Drying herbs for winter
September is an excellent month to dry herbs to use during winter. Dried herbs add flavor and turn an ordinary dish into a culinary delight.
As we start to prepare ourselves for what advertisers call the Pumpkin Spice season, we start to plan heartier meals, roasted root vegetables and crockpot favorites. Just because we are grilling less outdoors and snipping fewer fresh herbs does not mean our meals should be any less tasty. Dried herbs add flavor and turn an ordinary dish into a culinary delight, and September is an excellent month to dry herbs to use during winter.
Here are a few tips when drying your herbs to maintain maximum flavor:
- Harvest herbs in the morning after the dew has evaporated but before the sun is too bright. You want to capture all of the essential oils in your dried herbs and they tend to evaporate when the sun is too hot and bright.
- Harvest herbs before flowers develop.
- Discard any damaged leaves.
- Hang herbs to dry in small bunches (large bunches can mold) or laid on screens in a dark well-ventilated area.
- Herbs will not dry properly with high humidity and may even mold.

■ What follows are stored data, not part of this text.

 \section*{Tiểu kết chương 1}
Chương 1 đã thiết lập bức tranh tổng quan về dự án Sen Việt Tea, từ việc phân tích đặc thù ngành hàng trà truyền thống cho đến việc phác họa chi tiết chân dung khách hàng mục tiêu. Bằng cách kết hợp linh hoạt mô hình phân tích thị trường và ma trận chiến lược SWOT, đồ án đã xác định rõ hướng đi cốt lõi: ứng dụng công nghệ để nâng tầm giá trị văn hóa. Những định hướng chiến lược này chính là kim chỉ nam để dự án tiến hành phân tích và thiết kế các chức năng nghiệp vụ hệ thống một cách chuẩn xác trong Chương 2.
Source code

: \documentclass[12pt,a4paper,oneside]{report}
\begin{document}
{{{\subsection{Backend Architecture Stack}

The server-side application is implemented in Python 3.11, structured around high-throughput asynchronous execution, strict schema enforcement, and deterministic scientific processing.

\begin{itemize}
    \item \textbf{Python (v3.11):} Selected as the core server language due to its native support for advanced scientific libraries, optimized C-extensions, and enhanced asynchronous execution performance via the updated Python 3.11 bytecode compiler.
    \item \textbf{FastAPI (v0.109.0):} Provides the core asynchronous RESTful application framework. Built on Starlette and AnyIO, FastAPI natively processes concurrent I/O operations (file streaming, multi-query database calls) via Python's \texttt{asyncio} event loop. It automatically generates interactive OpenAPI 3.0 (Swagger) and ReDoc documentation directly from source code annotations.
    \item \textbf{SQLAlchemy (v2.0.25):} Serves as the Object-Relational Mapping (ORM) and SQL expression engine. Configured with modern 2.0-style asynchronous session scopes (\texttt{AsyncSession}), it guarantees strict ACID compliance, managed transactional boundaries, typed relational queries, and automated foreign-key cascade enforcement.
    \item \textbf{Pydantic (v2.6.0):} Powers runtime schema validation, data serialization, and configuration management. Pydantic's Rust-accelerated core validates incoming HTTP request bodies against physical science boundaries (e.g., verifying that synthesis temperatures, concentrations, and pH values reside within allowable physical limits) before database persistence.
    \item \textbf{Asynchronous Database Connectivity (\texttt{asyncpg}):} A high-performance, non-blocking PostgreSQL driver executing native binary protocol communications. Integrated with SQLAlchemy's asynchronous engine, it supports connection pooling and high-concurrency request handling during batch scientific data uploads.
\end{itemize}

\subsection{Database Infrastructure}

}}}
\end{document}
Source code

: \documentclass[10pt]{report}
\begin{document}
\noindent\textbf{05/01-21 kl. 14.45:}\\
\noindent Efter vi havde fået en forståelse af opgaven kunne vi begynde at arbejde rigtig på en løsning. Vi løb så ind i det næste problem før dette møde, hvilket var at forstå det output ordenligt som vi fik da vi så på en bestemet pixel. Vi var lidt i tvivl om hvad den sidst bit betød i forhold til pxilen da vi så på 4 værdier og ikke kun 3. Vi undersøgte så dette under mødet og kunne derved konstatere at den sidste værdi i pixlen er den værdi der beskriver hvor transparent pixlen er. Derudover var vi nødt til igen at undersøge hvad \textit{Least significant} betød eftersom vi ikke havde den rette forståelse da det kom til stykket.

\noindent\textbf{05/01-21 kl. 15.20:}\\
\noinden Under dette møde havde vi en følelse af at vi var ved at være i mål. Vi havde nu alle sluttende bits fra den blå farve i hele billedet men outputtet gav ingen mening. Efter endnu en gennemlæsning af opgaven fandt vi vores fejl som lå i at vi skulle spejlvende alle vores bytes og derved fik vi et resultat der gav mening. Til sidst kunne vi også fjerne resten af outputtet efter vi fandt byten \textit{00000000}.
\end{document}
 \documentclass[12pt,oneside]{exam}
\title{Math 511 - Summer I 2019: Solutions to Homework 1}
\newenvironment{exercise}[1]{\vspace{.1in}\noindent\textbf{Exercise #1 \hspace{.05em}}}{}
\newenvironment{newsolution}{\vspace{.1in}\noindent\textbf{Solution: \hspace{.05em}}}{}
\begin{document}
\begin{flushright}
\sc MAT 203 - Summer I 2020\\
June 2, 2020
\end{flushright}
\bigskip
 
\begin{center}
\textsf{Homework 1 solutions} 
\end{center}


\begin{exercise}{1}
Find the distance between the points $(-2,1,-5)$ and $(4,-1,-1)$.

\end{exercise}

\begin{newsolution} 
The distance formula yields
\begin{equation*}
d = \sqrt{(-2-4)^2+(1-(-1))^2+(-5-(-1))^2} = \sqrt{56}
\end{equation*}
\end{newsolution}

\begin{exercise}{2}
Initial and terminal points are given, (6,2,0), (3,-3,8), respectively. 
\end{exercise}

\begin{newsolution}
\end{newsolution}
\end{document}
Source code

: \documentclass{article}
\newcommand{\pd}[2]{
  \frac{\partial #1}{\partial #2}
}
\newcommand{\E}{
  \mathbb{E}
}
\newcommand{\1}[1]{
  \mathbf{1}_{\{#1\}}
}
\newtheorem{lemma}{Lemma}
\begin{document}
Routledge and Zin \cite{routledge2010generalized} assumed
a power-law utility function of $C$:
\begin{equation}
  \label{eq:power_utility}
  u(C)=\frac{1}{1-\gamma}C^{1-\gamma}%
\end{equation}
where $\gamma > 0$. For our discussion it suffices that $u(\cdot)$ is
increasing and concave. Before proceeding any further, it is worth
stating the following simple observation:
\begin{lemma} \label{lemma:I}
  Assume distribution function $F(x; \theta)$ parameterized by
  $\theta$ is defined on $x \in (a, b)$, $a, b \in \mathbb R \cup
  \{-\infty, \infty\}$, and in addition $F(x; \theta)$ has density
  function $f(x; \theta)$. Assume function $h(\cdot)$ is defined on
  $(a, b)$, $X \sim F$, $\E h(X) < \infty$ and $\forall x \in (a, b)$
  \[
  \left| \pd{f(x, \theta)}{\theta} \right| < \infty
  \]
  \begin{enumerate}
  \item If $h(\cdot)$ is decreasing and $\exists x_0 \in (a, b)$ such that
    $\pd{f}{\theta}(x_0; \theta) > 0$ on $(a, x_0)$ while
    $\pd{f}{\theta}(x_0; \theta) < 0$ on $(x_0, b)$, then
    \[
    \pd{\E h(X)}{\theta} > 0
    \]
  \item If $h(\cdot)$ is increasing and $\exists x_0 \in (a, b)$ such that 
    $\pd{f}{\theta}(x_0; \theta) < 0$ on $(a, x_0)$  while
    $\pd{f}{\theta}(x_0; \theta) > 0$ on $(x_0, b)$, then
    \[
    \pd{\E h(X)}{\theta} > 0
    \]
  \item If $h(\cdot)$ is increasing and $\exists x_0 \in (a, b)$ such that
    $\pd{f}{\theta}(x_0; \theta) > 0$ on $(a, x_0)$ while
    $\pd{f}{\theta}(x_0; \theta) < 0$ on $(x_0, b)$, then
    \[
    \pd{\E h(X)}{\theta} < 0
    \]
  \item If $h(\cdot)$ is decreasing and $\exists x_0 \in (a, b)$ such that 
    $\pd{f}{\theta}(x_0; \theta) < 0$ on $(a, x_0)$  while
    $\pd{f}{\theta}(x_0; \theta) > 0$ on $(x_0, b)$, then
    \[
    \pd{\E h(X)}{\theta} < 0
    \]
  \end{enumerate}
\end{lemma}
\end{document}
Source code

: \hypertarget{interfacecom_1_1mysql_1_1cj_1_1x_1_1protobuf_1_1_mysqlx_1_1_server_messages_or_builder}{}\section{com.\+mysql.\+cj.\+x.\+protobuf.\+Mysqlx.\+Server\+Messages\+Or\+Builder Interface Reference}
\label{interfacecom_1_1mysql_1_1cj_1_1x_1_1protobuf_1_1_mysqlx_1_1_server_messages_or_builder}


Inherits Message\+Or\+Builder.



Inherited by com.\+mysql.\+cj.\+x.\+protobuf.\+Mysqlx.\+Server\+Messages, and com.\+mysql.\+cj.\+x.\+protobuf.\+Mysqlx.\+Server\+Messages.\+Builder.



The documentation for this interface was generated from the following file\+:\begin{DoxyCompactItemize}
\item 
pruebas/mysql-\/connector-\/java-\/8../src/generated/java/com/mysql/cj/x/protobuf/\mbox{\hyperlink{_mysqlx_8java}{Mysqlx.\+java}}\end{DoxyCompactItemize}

- Allow seven to 10 days for herbs to dry completely. They should sound crispy when crushed.
- Use a slow oven method for quick drying. The temperature should be held between 77 and 95 degrees Fahrenheit. Gas ovens work best for this method, as the pilot light keeps a steady temperature near 90 F.
- The oven method could take between 24 and 48 hours, depending on the type of herb.
- Freshly dried herbs are best as they lose quality with age.
- Glass bottles are the first choice for storing dried herbs. Store in a dark cupboard.
- You may also use plastic bags or tins, but whatever you choose, be sure your containers are clean and completely dry before putting herbs in them.
- Store herbs away from direct sunlight in glass or plastic and for only about a year, as they begin to lose their potency.
- Some herbs can be stored in the freezer or frozen into herb ice cubes. Add the cubes to soups and stews.
- Dried herbs are stronger than fresh herbs.
- Powdered herbs are stronger than crumbled leafy herbs.
- An approximate guide when using dried or powdered herbs: 1/4 tsp powdered = 1 teaspoon dried, 1 teaspoon dried = 2 teaspoons fresh.
Here are a few herbs that compliment meats:
- Poultry: garlic, oregano, rosemary, savory, sage
- Beef: bay, chives, cumin, garlic, marjoram, rosemary, savory
- Lamb: garlic, marjoram, oregano, rosemary, thyme
- Pork: coriander, cumin, garlic, sage, savory, thyme
Add herbs to meats at the beginning of the cooking process. Add herbs to soups and stews in the last 30 minutes of the cooking process. This helps the herbs retain their flavor. As you experiment with herbs and herb combinations, remember to start out adding a few herbs at a time—you can always add more.